Countering Contempt
Less 🙄, more 🔥❤️.
“We live in a society that is basically at war with itself. People speak with incredible contempt about – depending on their views – the rich, the poor, the educated, the foreign-born, the president, or the entire US government. It’s a level of contempt that is usually reserved for enemies in wartime, except that now it’s applied to our fellow citizens.”
That’s from Sebastian Junger’s book Tribe: On Homecoming and Belonging. And it’s scary stuff. People who have contempt for each other rarely stay together.
What might we do?
One of my favorite books I’ve read in the last year is Love Your Enemies by Arthur Brooks. Brooks has been able to spend time with the Dalai Lama, whose advice for when we feel contempt is to practice warm-heartedness. Warm-heartedness is contempt’s kryptonite.
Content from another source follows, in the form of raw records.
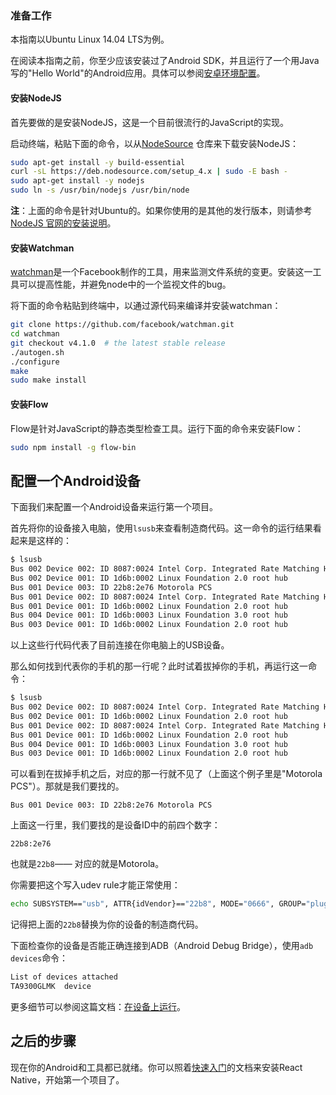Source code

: ### 准备工作

本指南以Ubuntu Linux 14.04 LTS为例。

在阅读本指南之前，你至少应该安装过了Android SDK，并且运行了一个用Java写的"Hello World"的Android应用。具体可以参阅[安卓环境配置](android-setup.html)。

#### 安装NodeJS

首先要做的是安装NodeJS，这是一个目前很流行的JavaScript的实现。

启动终端，粘贴下面的命令，以从[NodeSource](https://nodesource.com/) 仓库来下载安装NodeJS：

```sh
sudo apt-get install -y build-essential
curl -sL https://deb.nodesource.com/setup_4.x | sudo -E bash -
sudo apt-get install -y nodejs
sudo ln -s /usr/bin/nodejs /usr/bin/node
```
__注__：上面的命令是针对Ubuntu的。如果你使用的是其他的发行版本，则请参考[NodeJS 官网的安装说明](https://nodejs.org/en/download/)。

#### 安装Watchman

[watchman](https://facebook.github.io/watchman/docs/install.html)是一个Facebook制作的工具，用来监测文件系统的变更。安装这一工具可以提高性能，并避免node中的一个监视文件的bug。

将下面的命令粘贴到终端中，以通过源代码来编译并安装watchman：

```sh
git clone https://github.com/facebook/watchman.git
cd watchman
git checkout v4.1.0  # the latest stable release
./autogen.sh
./configure
make
sudo make install
```

#### 安装Flow

Flow是针对JavaScript的静态类型检查工具。运行下面的命令来安装Flow：

```sh
sudo npm install -g flow-bin
```

## 配置一个Android设备

下面我们来配置一个Android设备来运行第一个项目。

首先将你的设备接入电脑，使用`lsusb`来查看制造商代码。这一命令的运行结果看起来是这样的：

```bash
$ lsusb
Bus 002 Device 002: ID 8087:0024 Intel Corp. Integrated Rate Matching Hub
Bus 002 Device 001: ID 1d6b:0002 Linux Foundation 2.0 root hub
Bus 001 Device 003: ID 22b8:2e76 Motorola PCS 
Bus 001 Device 002: ID 8087:0024 Intel Corp. Integrated Rate Matching Hub
Bus 001 Device 001: ID 1d6b:0002 Linux Foundation 2.0 root hub
Bus 004 Device 001: ID 1d6b:0003 Linux Foundation 3.0 root hub
Bus 003 Device 001: ID 1d6b:0002 Linux Foundation 2.0 root hub
```
以上这些行代码代表了目前连接在你电脑上的USB设备。

那么如何找到代表你的手机的那一行呢？此时试着拔掉你的手机，再运行这一命令：

```bash
$ lsusb
Bus 002 Device 002: ID 8087:0024 Intel Corp. Integrated Rate Matching Hub
Bus 002 Device 001: ID 1d6b:0002 Linux Foundation 2.0 root hub
Bus 001 Device 002: ID 8087:0024 Intel Corp. Integrated Rate Matching Hub
Bus 001 Device 001: ID 1d6b:0002 Linux Foundation 2.0 root hub
Bus 004 Device 001: ID 1d6b:0003 Linux Foundation 3.0 root hub
Bus 003 Device 001: ID 1d6b:0002 Linux Foundation 2.0 root hub
```
可以看到在拔掉手机之后，对应的那一行就不见了（上面这个例子里是"Motorola PCS"）。那就是我们要找的。 

`Bus 001 Device 003: ID 22b8:2e76 Motorola PCS`

上面这一行里，我们要找的是设备ID中的前四个数字：

`22b8:2e76` 

也就是`22b8`—— 对应的就是Motorola。

你需要把这个写入udev rule才能正常使用：

```sh
echo SUBSYSTEM=="usb", ATTR{idVendor}=="22b8", MODE="0666", GROUP="plugdev" | sudo tee /etc/udev/rules.d/51-android-usb.rules
```

记得把上面的`22b8`替换为你的设备的制造商代码。

下面检查你的设备是否能正确连接到ADB（Android Debug Bridge），使用`adb devices`命令：

```bash
List of devices attached
TA9300GLMK	device
```

更多细节可以参阅这篇文档：[在设备上运行](running-on-device-android.html)。

## 之后的步骤

现在你的Android和工具都已就绪。你可以照着[快速入门](getting-started.html#quick-start)的文档来安装React Native，开始第一个项目了。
But what if we don’t feel particularly warm-hearted towards “those people”? Fake it. Brooks writes:
“If you wait to feel warm-hearted toward your ideological foes, you may as well have WAITING TO FEEL WARM-HEARTED chiseled on your tombstone. Action doesn’t follow attitude except in the rarest of circumstances. Rather, attitude follows action. Don’t feel it? Fake it. Soon enough you’ll start to feel it.”
Contempt is toxic. Everybody wins with warm-heartedness.